I wrote about disability and consent and I see that this is only the tip of the iceberg that is “wrong” with disability. Thoughts in Australia, as I am seeing on other forms of social media people being accused of faking a disability and this isn’t OK and I have gone through this myself I didn’t always identity as having a distality but I do and it effects every aspect of my life and we see that this isn’t a great thing as I have two sisters both happy with Children and I am nearly 40 ( I turn 39 this year and I am starting to see that I might be forever alone due to a complex combination of things and I don’t want to give up on relationships, but due to my circumstances it is very hard to get out and meet new people.
I have tried internet dating and I all I gained was an empty bank account and this is something that needs to be addressed as well that we are encouraged to date but at what cost and we see that the media does push “disability” into tropes of the eternal teen, the super power, or the thing that breaks the family apart and I see that I am to one that has nearly broken the family at times due to really bad decisions and also a lack of funding to get out into the community as well.
I have a great support team but I do battle mental health issues being ADHD, depression and anxiety and I feel that these don’t help my case at all and I do want to meet people but I really haven’t had the skills needed to move beyond a friendship to a relationship and to seek out what I need in life and this being, companionship from others and we see that disabled people are encouraged to date other disabled people or to not date at all or if one person is disabled we see that they then need to be able to cope with the persons disability and don’t even get me started on Devotee’s.
I just went for a walk to get out of the house and I am seeing that even then there is “young” families at the park near my house and that I was the odd one out and I can’t shake this feeling that I am always going to be the odd one out.

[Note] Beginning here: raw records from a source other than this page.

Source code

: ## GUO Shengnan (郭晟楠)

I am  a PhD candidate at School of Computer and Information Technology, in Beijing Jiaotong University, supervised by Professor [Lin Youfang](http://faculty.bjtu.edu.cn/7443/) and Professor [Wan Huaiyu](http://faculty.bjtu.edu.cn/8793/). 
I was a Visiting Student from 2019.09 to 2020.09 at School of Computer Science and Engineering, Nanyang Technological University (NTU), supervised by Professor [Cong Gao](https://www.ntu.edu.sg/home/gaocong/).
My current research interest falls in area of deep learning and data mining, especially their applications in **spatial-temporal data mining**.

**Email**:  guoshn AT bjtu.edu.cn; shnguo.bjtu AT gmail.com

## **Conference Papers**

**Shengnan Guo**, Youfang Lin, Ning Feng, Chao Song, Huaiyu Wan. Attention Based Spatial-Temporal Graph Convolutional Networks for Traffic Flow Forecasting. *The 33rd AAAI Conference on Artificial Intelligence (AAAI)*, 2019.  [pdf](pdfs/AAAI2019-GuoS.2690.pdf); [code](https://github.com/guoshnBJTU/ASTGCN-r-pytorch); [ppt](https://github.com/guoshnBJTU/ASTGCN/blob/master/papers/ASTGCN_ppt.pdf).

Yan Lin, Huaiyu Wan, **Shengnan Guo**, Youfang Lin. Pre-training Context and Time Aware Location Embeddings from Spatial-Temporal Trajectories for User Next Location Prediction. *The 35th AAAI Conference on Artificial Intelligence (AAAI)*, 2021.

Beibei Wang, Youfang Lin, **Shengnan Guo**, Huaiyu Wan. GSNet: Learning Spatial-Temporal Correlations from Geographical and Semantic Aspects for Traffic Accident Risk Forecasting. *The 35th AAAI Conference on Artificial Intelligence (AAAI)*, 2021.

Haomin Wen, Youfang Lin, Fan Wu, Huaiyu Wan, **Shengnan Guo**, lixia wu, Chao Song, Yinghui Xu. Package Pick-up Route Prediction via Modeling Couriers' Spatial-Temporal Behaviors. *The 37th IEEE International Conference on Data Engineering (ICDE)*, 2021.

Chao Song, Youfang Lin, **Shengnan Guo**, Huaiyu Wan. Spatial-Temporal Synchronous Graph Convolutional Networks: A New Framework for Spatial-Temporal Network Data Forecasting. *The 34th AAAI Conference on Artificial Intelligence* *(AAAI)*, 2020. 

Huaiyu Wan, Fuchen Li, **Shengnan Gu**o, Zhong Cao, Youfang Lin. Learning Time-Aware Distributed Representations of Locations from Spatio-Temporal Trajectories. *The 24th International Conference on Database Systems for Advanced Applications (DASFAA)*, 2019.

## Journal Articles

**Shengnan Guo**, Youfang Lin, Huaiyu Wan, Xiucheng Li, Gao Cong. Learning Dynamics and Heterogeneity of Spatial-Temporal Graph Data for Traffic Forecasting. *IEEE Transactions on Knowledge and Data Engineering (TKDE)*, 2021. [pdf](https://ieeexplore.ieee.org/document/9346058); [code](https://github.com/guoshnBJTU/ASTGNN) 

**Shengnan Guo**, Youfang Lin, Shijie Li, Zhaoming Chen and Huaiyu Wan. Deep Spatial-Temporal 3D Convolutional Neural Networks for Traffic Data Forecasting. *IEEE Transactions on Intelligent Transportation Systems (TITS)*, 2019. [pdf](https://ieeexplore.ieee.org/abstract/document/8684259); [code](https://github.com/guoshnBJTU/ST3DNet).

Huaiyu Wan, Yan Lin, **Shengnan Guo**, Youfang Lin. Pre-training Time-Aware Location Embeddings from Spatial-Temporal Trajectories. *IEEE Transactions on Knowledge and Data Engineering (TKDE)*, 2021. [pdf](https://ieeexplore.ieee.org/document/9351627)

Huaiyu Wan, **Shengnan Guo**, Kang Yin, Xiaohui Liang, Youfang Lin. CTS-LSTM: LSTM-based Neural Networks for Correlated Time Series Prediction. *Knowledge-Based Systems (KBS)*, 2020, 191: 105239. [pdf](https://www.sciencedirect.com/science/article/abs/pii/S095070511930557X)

I do have a few people that I like but they don’t have a clue that I like them more than as a friend and have been crushing on them for a couple of years now and I am not sure of their orientation so I am unsure what their reaction will be.
It’s something that we need to really start talking about as the news cycle does seem to push the narrative that the NDIS is a cost blow out and that it’s taking away from other social services, but at what cost to the people it helps who do have a disability? This is a really important question that needs to be asked.
So I am forcing myself to get out and to confront what is happening and to hopefully meet someone lovely along the way and to be able to force myself to get out of bed a lot earlier and to be off devices a lot more as I am finding that this isn’t helpful at all to be the only single person in the room and I know that people say that there is plenty of fish in the sea, and other empty sayings but at what emotional cost is it to find someone to have a good stable relationship with when I don’t have a great stable relationship with myself and that I am limited in who I can have over in my own home and this is why I moved out of the family home but I didn’t really think it through and now I need to be reaping what I have sown and I think that is isolation and loneliness and I see that I am working on self-love.
I now see where Dr Jorden Peterson is right that we are lying to young girls and women about work being the most important thing in their lives.
I do book marks for my nephew’s school l library and we see that they can’t get people to come in and cover library books and we see that yes it’s the only time that it has been offered to do more covering and for my mum to teach it but we see that both parents are working it is rare to have a stay at home parent and even then they might work from home and we see that this is why schools struggle to have, volunteers and things like girl guides and scouts are closing down as they can’t afford the insurance and to keep up with the trainings it does take a lot of work and to be able to sacrifice the time as well. As these organizations have always been at the for front of inclusion of people with a disability and we see that people need to be able to have a conversation about disability and honesty without it becoming a political plot point and this is what I feel that the disability sector has become a political point scoring match and I see that I am contributing to this by putting this out on the internet as well.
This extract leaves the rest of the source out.